What risks were considered?

Following my brief update to the faculty during the Faculty Retreat I was asked what risks were considered and how did we come up with the eight risks identified in Affirm, Assure and Assess?

I thought it might be helpful to provide a little background on risk.

2008-09 and Enterprise Risk Management Assessment

Augustana’s assessment of risk and vulnerability goes back to 2008-2009 when President Bahls was challenged by Doug Hultquist, who was then chairman of the Board of Trustees, to develop “an enterprise risk management assessment.” While this kind of risk identification is commonplace in the corporate world, it was new to Augustana College.

In typical fashion President Bahls responded to the board chair’s challenge and produced a very thoughtful analysis of the most significant risks Augustana faced.

At the annual board retreat in January 2009, the president and senior leadership team presented a summary of the ten most important issues facing the college, as well as steps being taken to address those issues:

  1. Inability to maintain enrollment
  2. Inability to adjust to stock market and high levels of debt
  3. Breakdown of “high-cost/high-discount” business model
  4. Loss of reputation
  5. Breakdown of trust between board, administration, faculty and staff
  6. Neighborhood concerns
  7. Change in federal or state financial aid policies
  8. Failure to address deferred maintenance
  9. Natural or manmade disasters
  10. Inept management or complacency of the board, administration or faculty

So, the idea of risk and assessing vulnerabilities is not new to the college, but members of the Strategic Planning Task Force believed it was prudent to revisit the risks identified in 2009 to determine if any or all were still relevant.

Re-Reviewing Augustana’s Risks

This re-review of the risks facing Augustana College was the foundation for the plan we developed.

Early in the planning process, The Strategic Planning Task Force reevaluated the risks identified in 2009 and asked whether or not each risk was still relevant.

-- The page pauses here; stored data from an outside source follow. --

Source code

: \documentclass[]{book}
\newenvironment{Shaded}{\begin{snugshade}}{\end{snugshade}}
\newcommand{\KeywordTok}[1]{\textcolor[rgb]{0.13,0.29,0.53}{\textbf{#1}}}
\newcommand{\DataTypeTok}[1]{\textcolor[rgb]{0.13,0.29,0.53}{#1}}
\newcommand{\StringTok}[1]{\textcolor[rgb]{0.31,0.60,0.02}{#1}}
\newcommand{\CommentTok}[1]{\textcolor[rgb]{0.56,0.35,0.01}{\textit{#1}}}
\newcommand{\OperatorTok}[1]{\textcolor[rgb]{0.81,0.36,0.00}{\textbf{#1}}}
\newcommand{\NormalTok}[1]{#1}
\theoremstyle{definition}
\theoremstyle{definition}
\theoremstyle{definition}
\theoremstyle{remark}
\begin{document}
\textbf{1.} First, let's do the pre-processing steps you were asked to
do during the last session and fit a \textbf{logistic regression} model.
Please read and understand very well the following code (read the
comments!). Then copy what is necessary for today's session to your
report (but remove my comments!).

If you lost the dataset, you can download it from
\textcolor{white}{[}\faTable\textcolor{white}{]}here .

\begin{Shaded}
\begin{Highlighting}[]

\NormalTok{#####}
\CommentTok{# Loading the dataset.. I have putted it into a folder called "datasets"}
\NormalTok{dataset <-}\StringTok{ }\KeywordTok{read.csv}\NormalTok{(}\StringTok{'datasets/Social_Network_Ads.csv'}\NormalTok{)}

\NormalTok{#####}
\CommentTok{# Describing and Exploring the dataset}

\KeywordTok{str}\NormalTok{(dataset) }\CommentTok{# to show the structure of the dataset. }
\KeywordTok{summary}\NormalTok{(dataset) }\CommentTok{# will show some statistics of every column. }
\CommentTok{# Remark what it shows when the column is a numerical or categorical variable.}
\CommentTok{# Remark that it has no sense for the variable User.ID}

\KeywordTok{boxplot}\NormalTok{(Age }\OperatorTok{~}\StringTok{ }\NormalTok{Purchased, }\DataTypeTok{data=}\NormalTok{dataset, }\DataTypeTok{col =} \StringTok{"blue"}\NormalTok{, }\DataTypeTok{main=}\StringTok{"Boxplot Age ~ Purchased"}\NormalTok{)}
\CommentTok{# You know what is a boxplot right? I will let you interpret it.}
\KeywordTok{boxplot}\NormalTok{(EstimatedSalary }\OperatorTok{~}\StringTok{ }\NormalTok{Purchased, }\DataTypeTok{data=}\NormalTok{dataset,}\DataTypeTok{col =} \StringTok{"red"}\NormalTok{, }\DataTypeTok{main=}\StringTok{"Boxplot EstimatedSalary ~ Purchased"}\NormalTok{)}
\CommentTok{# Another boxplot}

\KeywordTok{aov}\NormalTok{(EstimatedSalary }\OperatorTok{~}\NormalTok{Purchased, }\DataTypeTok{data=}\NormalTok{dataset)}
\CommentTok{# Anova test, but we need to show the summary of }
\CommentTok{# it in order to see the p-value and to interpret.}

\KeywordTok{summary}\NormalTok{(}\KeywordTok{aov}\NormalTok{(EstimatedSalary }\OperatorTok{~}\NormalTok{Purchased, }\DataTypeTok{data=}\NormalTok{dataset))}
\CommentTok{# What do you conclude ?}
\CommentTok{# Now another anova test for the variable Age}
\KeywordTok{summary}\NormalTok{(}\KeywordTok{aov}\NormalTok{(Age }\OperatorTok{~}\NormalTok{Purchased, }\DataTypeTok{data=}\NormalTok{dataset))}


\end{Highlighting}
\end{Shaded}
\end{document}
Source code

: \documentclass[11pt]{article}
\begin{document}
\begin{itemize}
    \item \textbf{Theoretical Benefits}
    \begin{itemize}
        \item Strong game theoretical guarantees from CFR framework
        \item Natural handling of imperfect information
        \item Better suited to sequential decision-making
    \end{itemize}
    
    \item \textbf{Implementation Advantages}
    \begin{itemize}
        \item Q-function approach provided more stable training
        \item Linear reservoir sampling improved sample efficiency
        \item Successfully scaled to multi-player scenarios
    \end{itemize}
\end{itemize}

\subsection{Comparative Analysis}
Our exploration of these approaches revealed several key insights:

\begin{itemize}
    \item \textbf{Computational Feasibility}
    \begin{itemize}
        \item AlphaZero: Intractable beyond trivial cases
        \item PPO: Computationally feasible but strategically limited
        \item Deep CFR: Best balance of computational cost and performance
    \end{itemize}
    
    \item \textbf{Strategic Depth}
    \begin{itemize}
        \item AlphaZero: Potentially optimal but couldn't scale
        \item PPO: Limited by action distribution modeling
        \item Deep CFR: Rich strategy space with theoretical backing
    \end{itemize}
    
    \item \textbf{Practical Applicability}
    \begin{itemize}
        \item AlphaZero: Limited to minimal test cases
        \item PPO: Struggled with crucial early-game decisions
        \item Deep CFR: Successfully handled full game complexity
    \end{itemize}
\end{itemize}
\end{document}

The group then went a step beyond, and asked whether or not the college had “any control” over the identified risk.

This question was critical because it demonstrated that the Strategic Planning Task Force understood right away that our plan must focus on those things we can control.

Grading Augustana’s Risk

To help the  The Strategic Planning Task Force set the college’s strategic direction and focus on vulnerabilities over which we have some control, the risks were grouped in the following way.

Risks facing all of higher education and those colleges in our sector  over which we have little control:

  • Natural or man-made disaster
  • Loss of state and federal aid
  • Endowment losses and market volatility
  • General attack on higher education
  • Lack of meaningful measurement of core learning outcomes
  • Sustainability of the liberal arts model

Risks facing all in higher education and which we can minimize through strategic focus, planning and programming:

  • Difficult job and graduate school market
  • Calls for accountability and demonstration of effectiveness and outcomes
  • Inability to advance reputation
  • Inability to respond swiftly to the market or a crisis
  • Changing demographics in employee base and student body
  • Breakdown in the high-cost/high-discount model

Risks facing Augustana that we must minimize through strategic focus, planning and programming:

  • Physical plant
  • Neighborhood
  • Tuition dependence

This exercise helped the Strategic Planning Task Force narrow its focus and develop those risks that most deserve our strategic focus.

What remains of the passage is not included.